The innate immune response to secondary peritonitis.

Secondary peritonitis continues to cause high morbidity and mortality despite improvements in medical and surgical therapy. This review combines data from published literature, focusing on molecular patterns of inflammation in pathophysiology and prognosis during peritonitis. Orchestration of the innate immune response is essential. To clear the microbial infection, activation and attraction of leukocytes are essential and beneficial, just like the expression of inflammatory cytokines. Exaggeration of these inflammatory systems leads to tissue damage and organ failure. Nonsurvivors have increased proinflammation, complement activation, coagulation, and chemotaxis.
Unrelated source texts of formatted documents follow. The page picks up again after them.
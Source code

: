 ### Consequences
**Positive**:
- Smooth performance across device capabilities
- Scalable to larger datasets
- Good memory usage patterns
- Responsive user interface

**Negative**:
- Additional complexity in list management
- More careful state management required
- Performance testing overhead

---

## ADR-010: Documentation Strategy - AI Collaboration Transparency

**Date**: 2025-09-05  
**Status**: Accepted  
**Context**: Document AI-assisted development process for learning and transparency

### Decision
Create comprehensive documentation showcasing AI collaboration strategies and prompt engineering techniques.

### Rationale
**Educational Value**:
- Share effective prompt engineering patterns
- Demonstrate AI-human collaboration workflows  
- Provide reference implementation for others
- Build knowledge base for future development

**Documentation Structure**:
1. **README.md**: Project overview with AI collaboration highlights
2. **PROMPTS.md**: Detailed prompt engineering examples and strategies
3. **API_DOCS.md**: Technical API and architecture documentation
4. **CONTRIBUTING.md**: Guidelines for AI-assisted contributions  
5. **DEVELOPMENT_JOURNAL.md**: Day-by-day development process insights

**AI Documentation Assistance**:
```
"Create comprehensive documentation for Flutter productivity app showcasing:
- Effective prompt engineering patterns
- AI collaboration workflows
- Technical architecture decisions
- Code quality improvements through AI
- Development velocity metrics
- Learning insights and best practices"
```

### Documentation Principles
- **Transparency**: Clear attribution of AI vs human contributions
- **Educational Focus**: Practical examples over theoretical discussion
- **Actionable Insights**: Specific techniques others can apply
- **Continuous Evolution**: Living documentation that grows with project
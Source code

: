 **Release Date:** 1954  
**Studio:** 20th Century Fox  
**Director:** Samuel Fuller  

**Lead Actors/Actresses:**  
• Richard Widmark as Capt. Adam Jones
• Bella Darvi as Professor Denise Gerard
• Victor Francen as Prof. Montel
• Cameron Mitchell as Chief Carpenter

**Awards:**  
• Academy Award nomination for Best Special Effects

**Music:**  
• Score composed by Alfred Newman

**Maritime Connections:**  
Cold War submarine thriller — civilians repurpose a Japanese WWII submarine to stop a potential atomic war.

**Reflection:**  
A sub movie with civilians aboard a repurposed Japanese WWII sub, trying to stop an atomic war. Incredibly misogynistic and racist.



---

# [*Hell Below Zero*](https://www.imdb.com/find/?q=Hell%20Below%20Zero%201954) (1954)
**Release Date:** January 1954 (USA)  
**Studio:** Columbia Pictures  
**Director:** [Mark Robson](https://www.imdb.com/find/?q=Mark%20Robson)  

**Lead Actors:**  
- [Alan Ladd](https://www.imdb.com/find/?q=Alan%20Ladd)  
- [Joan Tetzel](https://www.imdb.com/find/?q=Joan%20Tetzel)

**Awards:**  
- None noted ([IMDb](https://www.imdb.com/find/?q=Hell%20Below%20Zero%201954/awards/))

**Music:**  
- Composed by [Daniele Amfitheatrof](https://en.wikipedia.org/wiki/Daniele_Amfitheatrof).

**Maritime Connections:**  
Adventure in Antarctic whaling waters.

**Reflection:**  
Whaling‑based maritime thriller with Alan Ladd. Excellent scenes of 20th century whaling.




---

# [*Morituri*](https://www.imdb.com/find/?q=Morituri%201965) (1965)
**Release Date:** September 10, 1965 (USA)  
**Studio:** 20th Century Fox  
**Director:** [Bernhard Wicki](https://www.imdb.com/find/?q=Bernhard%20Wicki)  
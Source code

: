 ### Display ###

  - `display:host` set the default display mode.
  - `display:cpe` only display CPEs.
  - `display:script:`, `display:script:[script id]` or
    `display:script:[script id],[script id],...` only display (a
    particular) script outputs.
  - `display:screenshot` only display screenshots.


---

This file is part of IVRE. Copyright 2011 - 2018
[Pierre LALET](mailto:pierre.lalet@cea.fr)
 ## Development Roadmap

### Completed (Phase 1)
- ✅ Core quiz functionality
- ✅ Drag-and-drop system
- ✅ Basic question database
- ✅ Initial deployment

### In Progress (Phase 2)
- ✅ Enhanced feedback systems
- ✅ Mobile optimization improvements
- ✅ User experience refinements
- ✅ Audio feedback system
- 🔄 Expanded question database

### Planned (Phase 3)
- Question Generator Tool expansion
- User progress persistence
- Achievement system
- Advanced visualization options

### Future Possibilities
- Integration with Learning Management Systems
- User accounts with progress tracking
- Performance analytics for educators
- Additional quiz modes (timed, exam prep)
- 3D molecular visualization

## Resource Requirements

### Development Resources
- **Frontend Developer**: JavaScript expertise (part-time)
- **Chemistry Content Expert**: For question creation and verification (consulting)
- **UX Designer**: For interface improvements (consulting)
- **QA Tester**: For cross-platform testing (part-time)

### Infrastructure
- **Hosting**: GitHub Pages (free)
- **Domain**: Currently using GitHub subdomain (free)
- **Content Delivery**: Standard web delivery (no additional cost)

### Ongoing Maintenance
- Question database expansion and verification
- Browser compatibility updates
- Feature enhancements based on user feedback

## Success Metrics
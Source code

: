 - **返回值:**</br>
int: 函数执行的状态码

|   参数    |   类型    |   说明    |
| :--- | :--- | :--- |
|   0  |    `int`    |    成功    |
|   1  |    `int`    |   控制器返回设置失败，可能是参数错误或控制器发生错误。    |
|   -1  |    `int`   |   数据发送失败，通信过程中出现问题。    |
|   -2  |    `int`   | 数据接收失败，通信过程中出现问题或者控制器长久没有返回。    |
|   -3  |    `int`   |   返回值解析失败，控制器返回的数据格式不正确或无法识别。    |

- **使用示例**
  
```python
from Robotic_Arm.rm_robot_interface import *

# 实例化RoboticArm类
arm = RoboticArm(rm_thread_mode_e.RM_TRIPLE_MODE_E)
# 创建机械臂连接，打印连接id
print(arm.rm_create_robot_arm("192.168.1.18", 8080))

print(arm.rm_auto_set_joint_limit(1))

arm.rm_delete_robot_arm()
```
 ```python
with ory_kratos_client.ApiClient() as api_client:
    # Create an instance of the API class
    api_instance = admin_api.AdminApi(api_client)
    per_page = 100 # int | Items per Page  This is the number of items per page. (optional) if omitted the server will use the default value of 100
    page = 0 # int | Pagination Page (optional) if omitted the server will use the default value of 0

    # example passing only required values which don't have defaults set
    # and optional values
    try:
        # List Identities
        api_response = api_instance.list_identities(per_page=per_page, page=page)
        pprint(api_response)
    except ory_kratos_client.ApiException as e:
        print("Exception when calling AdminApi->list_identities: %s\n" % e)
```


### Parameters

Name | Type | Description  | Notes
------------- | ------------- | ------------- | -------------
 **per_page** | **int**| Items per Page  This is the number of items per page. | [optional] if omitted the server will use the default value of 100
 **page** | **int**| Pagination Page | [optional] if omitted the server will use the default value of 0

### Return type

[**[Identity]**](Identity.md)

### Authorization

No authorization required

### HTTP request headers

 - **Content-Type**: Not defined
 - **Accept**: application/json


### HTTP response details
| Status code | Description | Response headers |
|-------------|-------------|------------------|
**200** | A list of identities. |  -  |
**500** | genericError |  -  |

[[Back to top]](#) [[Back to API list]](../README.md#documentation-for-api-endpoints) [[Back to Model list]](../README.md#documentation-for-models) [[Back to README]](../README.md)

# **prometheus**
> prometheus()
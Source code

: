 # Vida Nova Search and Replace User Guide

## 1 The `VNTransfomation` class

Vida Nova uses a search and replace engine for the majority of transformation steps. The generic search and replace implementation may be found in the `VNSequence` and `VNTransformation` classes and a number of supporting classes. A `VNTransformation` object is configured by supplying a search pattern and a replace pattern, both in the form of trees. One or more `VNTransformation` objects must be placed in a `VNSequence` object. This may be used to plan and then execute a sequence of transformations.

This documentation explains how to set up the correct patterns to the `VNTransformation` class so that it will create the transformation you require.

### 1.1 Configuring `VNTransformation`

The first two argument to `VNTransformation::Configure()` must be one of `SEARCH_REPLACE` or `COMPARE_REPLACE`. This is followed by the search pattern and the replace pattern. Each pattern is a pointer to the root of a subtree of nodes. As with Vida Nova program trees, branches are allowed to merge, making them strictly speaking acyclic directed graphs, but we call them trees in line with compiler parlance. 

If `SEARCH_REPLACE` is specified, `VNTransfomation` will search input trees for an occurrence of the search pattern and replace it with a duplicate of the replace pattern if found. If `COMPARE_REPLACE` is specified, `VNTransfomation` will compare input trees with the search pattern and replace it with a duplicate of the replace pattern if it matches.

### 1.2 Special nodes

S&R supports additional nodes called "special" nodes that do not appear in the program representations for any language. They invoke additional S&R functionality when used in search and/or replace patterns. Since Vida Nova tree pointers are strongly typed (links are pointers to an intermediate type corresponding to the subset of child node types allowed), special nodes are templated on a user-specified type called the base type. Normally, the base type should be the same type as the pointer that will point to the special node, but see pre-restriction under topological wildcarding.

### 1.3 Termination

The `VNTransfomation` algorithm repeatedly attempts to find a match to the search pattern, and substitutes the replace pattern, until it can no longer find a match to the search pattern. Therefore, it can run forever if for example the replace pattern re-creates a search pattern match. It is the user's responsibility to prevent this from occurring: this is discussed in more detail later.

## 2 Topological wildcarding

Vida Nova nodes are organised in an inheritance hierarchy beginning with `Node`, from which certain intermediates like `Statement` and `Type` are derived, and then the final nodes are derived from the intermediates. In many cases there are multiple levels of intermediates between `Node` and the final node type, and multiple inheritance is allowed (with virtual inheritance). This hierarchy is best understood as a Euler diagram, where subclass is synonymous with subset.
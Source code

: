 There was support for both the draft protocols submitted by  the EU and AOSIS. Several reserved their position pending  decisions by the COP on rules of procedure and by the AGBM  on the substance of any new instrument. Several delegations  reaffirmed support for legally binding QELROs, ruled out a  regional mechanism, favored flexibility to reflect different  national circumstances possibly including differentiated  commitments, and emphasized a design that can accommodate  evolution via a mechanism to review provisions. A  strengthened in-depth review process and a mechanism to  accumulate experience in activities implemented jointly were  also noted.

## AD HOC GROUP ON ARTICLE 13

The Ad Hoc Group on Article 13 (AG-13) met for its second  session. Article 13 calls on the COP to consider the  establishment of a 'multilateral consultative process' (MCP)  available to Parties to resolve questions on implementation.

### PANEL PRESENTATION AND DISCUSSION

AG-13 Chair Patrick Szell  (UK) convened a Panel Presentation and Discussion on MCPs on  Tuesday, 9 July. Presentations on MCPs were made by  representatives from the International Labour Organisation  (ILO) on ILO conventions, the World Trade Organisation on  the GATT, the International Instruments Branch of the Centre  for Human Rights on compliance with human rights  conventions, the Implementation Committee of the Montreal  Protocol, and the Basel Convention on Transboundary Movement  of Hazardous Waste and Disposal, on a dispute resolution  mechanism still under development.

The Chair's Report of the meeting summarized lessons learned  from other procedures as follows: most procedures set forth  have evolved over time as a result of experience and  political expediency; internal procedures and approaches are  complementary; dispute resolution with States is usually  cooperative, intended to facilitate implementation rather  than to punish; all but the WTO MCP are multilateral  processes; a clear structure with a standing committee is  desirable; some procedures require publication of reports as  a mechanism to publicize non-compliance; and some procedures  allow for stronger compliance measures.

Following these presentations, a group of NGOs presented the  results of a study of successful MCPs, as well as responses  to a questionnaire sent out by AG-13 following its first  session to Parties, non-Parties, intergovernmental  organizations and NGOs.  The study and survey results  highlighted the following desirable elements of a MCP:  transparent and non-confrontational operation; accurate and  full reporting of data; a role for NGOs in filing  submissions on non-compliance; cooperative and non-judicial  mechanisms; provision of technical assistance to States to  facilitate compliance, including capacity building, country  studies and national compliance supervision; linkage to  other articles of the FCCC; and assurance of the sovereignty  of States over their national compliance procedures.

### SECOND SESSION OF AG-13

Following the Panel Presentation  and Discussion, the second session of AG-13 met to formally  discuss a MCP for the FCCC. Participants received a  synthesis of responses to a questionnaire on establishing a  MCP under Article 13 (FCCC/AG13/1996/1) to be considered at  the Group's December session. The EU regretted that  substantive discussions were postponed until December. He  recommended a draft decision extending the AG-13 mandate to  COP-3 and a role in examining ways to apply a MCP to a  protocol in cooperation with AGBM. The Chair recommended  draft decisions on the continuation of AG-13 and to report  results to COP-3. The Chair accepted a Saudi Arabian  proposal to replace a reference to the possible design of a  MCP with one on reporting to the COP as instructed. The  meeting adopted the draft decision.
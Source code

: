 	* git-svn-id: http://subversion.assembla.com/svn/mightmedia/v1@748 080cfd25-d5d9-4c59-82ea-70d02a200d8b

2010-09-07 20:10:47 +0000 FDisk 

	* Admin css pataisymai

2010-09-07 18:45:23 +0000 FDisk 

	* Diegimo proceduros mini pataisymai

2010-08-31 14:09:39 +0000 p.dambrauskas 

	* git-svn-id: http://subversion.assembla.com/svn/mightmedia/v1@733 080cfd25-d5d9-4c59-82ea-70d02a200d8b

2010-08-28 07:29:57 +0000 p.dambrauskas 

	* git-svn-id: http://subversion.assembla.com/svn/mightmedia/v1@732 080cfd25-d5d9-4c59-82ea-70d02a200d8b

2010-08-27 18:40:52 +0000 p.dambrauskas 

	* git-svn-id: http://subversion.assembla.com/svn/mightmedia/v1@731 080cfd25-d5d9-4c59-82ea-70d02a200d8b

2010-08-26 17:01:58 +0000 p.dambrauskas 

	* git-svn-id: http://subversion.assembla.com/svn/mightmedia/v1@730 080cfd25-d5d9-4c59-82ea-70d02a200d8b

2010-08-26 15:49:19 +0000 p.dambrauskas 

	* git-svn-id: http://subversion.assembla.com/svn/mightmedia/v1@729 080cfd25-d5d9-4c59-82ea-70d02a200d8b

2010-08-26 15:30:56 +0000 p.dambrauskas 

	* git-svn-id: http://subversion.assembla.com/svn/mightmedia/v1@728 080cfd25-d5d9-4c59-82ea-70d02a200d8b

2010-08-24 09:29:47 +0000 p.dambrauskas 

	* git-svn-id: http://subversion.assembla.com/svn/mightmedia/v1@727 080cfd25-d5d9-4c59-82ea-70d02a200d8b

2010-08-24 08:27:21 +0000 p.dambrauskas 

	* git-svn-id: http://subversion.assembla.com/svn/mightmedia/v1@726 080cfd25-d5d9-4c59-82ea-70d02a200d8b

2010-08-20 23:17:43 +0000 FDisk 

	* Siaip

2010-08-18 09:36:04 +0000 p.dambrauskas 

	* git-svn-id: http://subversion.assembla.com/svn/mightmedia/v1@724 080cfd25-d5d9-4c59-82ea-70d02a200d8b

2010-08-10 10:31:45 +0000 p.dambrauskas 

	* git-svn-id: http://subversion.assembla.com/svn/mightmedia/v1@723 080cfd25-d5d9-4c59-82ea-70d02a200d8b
In these patients, anti-inflammatory systems are decreased in blood and lungs, whereas the abdominal compartment shows decreased neutrophil activation and decreased or stationary chemokine and cytokine levels. A later down-regulation of proinflammatory mediators with concomitant overexpression of anti-inflammatory mediators leads to immunoparalysis and failure to clear residual bacterial load, resulting in the occurrence of superimposed infections. Thus, in patients with adverse outcome, the inflammatory reaction is no longer contained within the abdomen, and the inflammatory response has shifted to other compartments. For the understanding of the host response to secondary peritonitis, it is essential to realize that the defense systems presumably are expressed differently and, in part, autonomously in different compartments.